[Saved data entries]
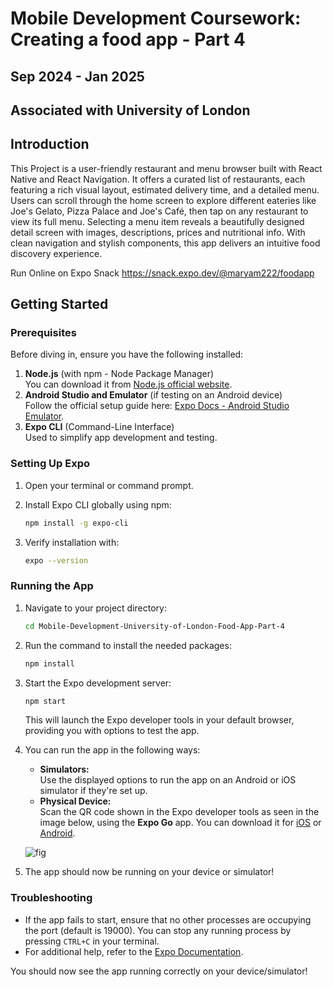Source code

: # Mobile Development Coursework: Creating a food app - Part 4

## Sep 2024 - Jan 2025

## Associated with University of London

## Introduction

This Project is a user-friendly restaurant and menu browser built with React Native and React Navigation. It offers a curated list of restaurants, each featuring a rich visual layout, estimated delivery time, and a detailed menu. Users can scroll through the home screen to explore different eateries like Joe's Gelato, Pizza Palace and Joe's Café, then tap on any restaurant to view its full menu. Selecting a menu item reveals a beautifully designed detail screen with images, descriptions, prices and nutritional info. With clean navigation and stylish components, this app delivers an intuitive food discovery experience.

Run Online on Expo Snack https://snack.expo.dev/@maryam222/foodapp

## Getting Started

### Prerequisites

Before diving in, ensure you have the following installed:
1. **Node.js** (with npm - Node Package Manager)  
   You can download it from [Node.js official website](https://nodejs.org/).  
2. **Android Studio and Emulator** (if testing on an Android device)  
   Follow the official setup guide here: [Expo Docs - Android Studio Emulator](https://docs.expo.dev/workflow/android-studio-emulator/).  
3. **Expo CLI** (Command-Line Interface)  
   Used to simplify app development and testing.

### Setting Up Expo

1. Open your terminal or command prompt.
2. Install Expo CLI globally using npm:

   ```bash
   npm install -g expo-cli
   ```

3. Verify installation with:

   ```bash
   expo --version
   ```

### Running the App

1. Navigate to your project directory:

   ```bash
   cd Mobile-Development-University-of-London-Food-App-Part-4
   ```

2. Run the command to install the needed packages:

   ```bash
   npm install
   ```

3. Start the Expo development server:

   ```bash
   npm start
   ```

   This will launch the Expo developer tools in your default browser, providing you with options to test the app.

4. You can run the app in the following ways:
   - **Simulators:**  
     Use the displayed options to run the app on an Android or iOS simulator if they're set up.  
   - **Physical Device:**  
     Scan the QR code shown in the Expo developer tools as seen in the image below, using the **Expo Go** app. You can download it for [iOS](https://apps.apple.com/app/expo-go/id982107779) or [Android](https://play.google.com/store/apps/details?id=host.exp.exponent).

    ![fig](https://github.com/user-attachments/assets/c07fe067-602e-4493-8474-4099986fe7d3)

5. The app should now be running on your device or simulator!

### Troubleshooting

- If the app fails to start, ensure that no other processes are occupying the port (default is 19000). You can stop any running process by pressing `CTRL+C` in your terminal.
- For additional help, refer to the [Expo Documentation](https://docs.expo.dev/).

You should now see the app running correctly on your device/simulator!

--

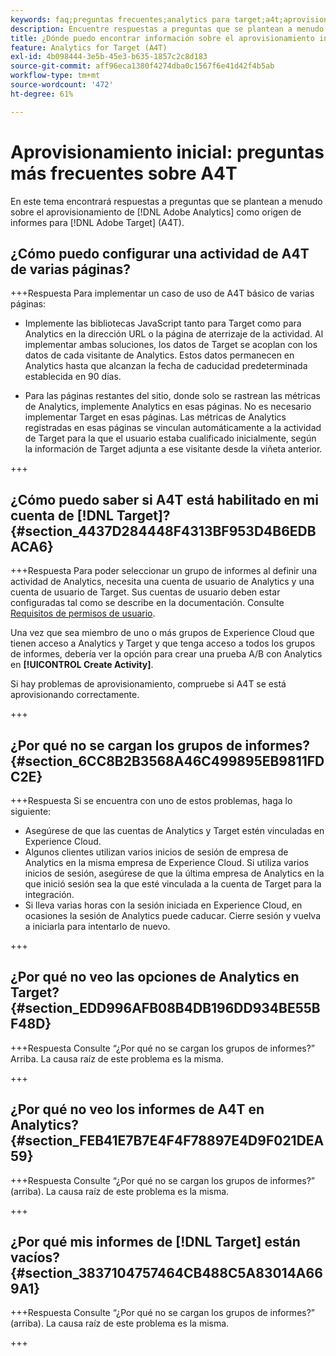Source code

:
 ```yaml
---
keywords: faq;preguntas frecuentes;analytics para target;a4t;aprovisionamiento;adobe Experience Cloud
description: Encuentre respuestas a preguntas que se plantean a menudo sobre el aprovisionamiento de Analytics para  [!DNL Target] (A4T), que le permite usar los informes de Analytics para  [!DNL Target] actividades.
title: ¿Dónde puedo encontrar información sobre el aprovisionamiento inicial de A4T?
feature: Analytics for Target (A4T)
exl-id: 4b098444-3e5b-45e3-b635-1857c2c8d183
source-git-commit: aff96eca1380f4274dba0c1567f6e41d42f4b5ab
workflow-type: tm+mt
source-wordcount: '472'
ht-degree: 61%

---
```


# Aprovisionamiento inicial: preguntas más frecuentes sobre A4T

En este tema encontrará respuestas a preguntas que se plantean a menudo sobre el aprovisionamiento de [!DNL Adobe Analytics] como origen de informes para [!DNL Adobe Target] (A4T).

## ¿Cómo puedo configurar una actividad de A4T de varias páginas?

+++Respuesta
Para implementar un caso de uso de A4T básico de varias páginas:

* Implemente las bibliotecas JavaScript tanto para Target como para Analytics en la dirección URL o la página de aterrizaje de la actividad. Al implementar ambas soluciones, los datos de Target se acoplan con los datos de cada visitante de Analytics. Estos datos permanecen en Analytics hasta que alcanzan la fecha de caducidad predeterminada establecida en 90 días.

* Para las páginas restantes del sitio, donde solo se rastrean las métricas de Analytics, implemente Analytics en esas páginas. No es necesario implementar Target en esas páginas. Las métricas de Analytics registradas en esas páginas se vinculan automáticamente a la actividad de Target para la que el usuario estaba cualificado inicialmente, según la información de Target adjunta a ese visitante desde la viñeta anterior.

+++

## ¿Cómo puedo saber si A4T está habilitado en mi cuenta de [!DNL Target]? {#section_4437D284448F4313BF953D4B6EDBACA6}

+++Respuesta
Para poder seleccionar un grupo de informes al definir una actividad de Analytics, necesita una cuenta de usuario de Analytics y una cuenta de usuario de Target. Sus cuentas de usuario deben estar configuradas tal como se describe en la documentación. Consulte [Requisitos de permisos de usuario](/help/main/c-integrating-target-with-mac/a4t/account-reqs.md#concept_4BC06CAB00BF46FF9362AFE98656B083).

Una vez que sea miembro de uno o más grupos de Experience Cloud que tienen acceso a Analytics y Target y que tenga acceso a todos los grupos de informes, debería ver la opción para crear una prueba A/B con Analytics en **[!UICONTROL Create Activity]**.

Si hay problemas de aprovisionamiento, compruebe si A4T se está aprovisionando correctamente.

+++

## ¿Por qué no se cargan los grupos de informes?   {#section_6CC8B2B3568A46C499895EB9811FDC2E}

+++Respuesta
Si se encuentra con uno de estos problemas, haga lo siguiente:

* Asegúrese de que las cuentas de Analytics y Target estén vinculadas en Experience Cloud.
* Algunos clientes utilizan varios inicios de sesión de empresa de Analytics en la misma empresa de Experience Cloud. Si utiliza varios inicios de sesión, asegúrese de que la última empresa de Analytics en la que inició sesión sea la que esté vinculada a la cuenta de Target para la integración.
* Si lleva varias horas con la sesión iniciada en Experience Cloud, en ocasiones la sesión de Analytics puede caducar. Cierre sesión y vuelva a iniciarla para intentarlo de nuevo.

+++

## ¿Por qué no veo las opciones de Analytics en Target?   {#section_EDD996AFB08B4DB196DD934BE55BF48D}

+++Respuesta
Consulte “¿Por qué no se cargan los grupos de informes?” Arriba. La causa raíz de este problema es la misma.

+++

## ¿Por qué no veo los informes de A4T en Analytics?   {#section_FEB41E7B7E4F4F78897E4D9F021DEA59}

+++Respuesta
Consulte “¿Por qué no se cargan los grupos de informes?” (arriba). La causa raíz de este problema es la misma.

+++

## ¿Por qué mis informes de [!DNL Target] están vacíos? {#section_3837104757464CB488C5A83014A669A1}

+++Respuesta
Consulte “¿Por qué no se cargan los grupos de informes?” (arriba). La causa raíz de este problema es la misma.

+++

---

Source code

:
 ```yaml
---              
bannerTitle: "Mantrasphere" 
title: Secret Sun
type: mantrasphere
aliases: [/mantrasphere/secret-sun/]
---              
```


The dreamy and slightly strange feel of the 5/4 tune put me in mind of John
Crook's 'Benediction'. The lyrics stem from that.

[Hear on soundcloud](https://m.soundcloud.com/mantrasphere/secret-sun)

- Exercise objective:
Across all the records, find the lines containing the word "Node" and reproduce each one.

- Response to the exercise:
1. **Node.js** (with npm - Node Package Manager)  
   You can download it from [Node.js official website](https://nodejs.org/).  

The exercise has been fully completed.